You knew this was coming. I borrowed this image from my art blog, and it feels lazy to post the same thing to two blogs. I like to think I have a 16 blog-capacity personality, at least. JK YALL, even peanut butter can only be spread so far, and I don’t dare to do anything peanut butter can’t.
(That kind of statement is called hyperbole.)
Anyway, I’ve already discussed ways that we kids add emotional inflection on our internetspeak, like adding extra vowels (yaay), or using acronyms LOL. Emoticons, predictably, do the same thing.
Oftentimes an emoticon is used to suggest that the tone of a statement is opposite from its content.
For example: “Yeah, you have the worst taste in music. I saw your Taylor Swift playlist. :)”

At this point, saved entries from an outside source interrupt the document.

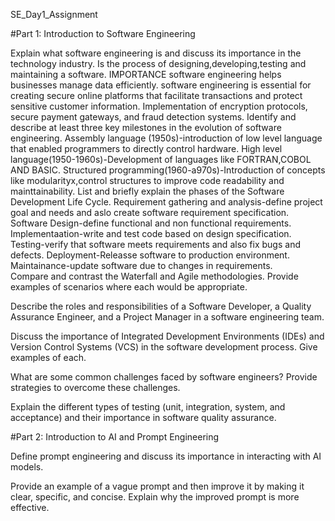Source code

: SE_Day1_Assignment

#Part 1: Introduction to Software Engineering

Explain what software engineering is and discuss its importance in the technology industry.
     Is the process of designing,developing,testing and maintaining a software.
IMPORTANCE 
    software engineering helps businesses manage data efficiently.
    software engineering is essential for creating secure online platforms that facilitate transactions and protect sensitive customer information.
    Implementation of encryption protocols, secure payment gateways, and fraud detection systems.
Identify and describe at least three key milestones in the evolution of software engineering.
     Assembly language (1950s)-introduction of low level language that enabled programmers to directly control hardware.
     High level language(1950-1960s)-Development of languages like FORTRAN,COBOL AND BASIC.
    Structured programming(1960-a970s)-Introduction of concepts like modularityx,control structures to improve code readability and mainttainability.
List and briefly explain the phases of the Software Development Life Cycle.
    Requirement gathering and analysis-define project goal and needs and aslo create software requirement specification.
    Software Design-define functional and non functional requirements.
    Implementaation-write and test code  based on design specification.
    Testing-verify that software meets requirements and also fix bugs and defects.
    Deployment-Releasse software to production environment.
    Maintainance-update software due to changes in requirements.  
Compare and contrast the Waterfall and Agile methodologies. Provide examples of scenarios where each would be appropriate.

Describe the roles and responsibilities of a Software Developer, a Quality Assurance Engineer, and a Project Manager in a software engineering team.

Discuss the importance of Integrated Development Environments (IDEs) and Version Control Systems (VCS) in the software development process. Give examples of each.

What are some common challenges faced by software engineers? Provide strategies to overcome these challenges.

Explain the different types of testing (unit, integration, system, and acceptance) and their importance in software quality assurance.


#Part 2: Introduction to AI and Prompt Engineering

Define prompt engineering and discuss its importance in interacting with AI models.

Provide an example of a vague prompt and then improve it by making it clear, specific, and concise. Explain why the improved prompt is more effective.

They can also have a softening effect on a statement, which is crucial to polite use of language. (That’s why we say “Could you open the window, you think?” Instead of, “It’s muggy; open that window NOW.”) However, since half of what people do on the internets is flirt, this softening effect could also be called an “un-creepifying effect.” For example:
Monstercookie92; What ru up 2?
Uwant2cmygilliehicks: Oh just puttin’ on my face so I don’t look UGLY.
Monstercookie92: U never look ugly.
In this scenario it says, “There’s a ten percent chance I’m kidding with you, just enough so you know I don’t plan to roofie you tonight.”
What’s really interesting about the emoticon is its future potential. These are the stone age days of chat technology. Will they someday have our faces, like in my picture? What will all the sexual predators do then?